Even small differences in fees can mean large differences in returns over time. For example, if you invested $10,000 in a fund with a 10% annual return, and annual operating expenses of 1.5%, after 20 years you would have roughly $49,725. If you invested in a fund with the same performance and expenses of 0.5%, after 20 years you would end up with $60,858.
It takes only minutes to use a mutual fund cost calculator to compute how the costs of different mutual funds add up over time and eat into your returns. See the Mutual Fund Glossary for types of fees.
How to Choose SMART Funds!
Once you have selected your asset allocation or mix of investment classes, you will want to choose a fund that represents that class. If you chose a passive strategy, here are the things to look in choosing an index or exchange-traded fund (ETFs).
- Cost-Effective – Passive funds have low expenses. Research shows that fees are one of the greatest factors in determining the performance of an investment. The average expense ratio for mutual funds are anywhere from 1 to 3%, compared to 0.15% for passive funds. All passive funds don’t have the same fee structure, so you want to see which one will give you the most value.
- Minimal tracking error – One of the critical components of the asset allocation strategy is for each fund to remain in their class category. Tracking error measures how much the specific security precisely replicates its intended underlying index. The higher the variance (tracking error) from its selected benchmark, the less appropriate the fund can represent its asset class. You want a fund that that stay within in its class and minimizes variance.
- Liquidity – Liquidity is the price difference between the buying and selling price. More liquid securities will have a tighter spread. Poor liquidity can create real problems if you need the money for an emergency or short-term goal. Look for funds that have sufficient liquidity to allow withdrawals any time.
If you have chosen an active strategy, here are the traits to look for in an actively managed mutual fund:
- Consistent, Thoughtful Strategies – Successful funds tend to be driven by consistent, repeatable strategies. Most strategies will hit a rough patch of lackluster performance eventually, but the key to long-term success is staying focused on the strategy and riding them out. You do not want to see a manager who suddenly switches strategies midstream to either accommodate the next hot fad or marketing folks trying to sell the fund.
- Experienced, Successful Management – Experienced, successful managers are less prone to get caught up in fads or short-term trends.
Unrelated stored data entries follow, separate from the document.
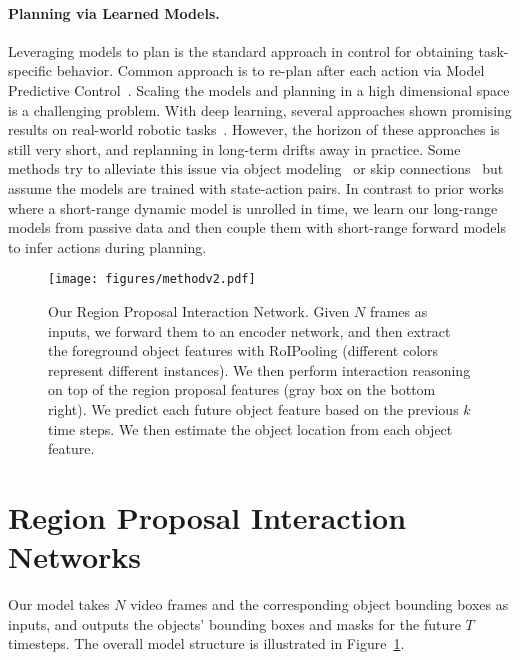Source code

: \documentclass{article} \usepackage{iclr2021_conference,times}
\newcommand{\numinput}{N}
\newcommand{\numoutput}{T}
\begin{document}
\paragraph{Planning via Learned Models.}
Leveraging models to plan is the standard approach in control for obtaining task-specific behavior. Common approach is to re-plan after each action via Model Predictive Control~\citep{allgower2012nonlinear,camacho2013model,deisenroth2011pilco}. Scaling the models and planning in a high dimensional space is a challenging problem. With deep learning, several approaches shown promising results on real-world robotic tasks~\citep{finn2016unsupervised,finn2017deep,agrawal2016learning,pathak2018zero}. However, the horizon of these approaches is still very short, and replanning in long-term drifts away in practice. Some methods try to alleviate this issue via object modeling~\citep{janner2018reasoning,li2019propagation} or skip connections~\citep{ebert2018robustness} but assume the models are trained with state-action pairs. In contrast to prior works where a short-range dynamic model is unrolled in time, we learn our long-range models from passive data and then couple them with short-range forward models to infer actions during planning.

\begin{figure}[t]
{
\centering
\texttt{[image: figures/methodv2.pdf]}
\caption{Our Region Proposal Interaction Network. Given $N$ frames as inputs, we forward them to an encoder network, and then extract the foreground object features with RoIPooling (different colors represent different instances). We then perform interaction reasoning on top of the region proposal features (gray box on the bottom right). We predict each future object feature based on the previous $k$ time steps. We then estimate the object location from each object feature.}
\label{fig:method}
}
\vspace{-1.25em}
\end{figure}

\vspace{-0.75em}
\section{Region Proposal Interaction Networks}
\vspace{-0.75em}
Our model takes $\numinput$ video frames and the corresponding object bounding boxes as inputs, and outputs the objects' bounding boxes and masks for the future $\numoutput$ timesteps. The overall model structure is illustrated in Figure~\ref{fig:method}.
\end{document}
They are also likely to demand more from newer analysts, deepening the quality of the managers at their fund and organization.
- Low Expenses – As mentioned before, expenses have greater predictive value than any other data point when it comes to investments. True, there will always be a handful of costly funds with great performance, but they’re less likely to enjoy continued success than those with lower expenses. Realistically, returns on stocks and bonds may be modest for the next decade, so every penny saved in expenses can have a big impact 10 years from now. Load funds (commission charged upfront) seriously degrades the principal and compound interest your investment will earn in the long-run.
- Responsible Fiduciaries – You want a fund manager that act in the best interests of shareholders. Invest in funds where the managers are compensated based on long-term performance, who have skin in the game and invest in their own funds, and communicate regularly with fund holders. Funds with large sums of managers’ money at stake often are managed in a more tax-efficient manner!
By law, each mutual fund is required to file a prospectus and regular shareholder reports with the SEC. Before you invest, be sure to read the prospectus and the required shareholder reports. Additionally, the investment portfolios of mutual funds are managed by separate entities know as “investment advisers” that are registered with the SEC. Always check that the investment adviser is registered before investing.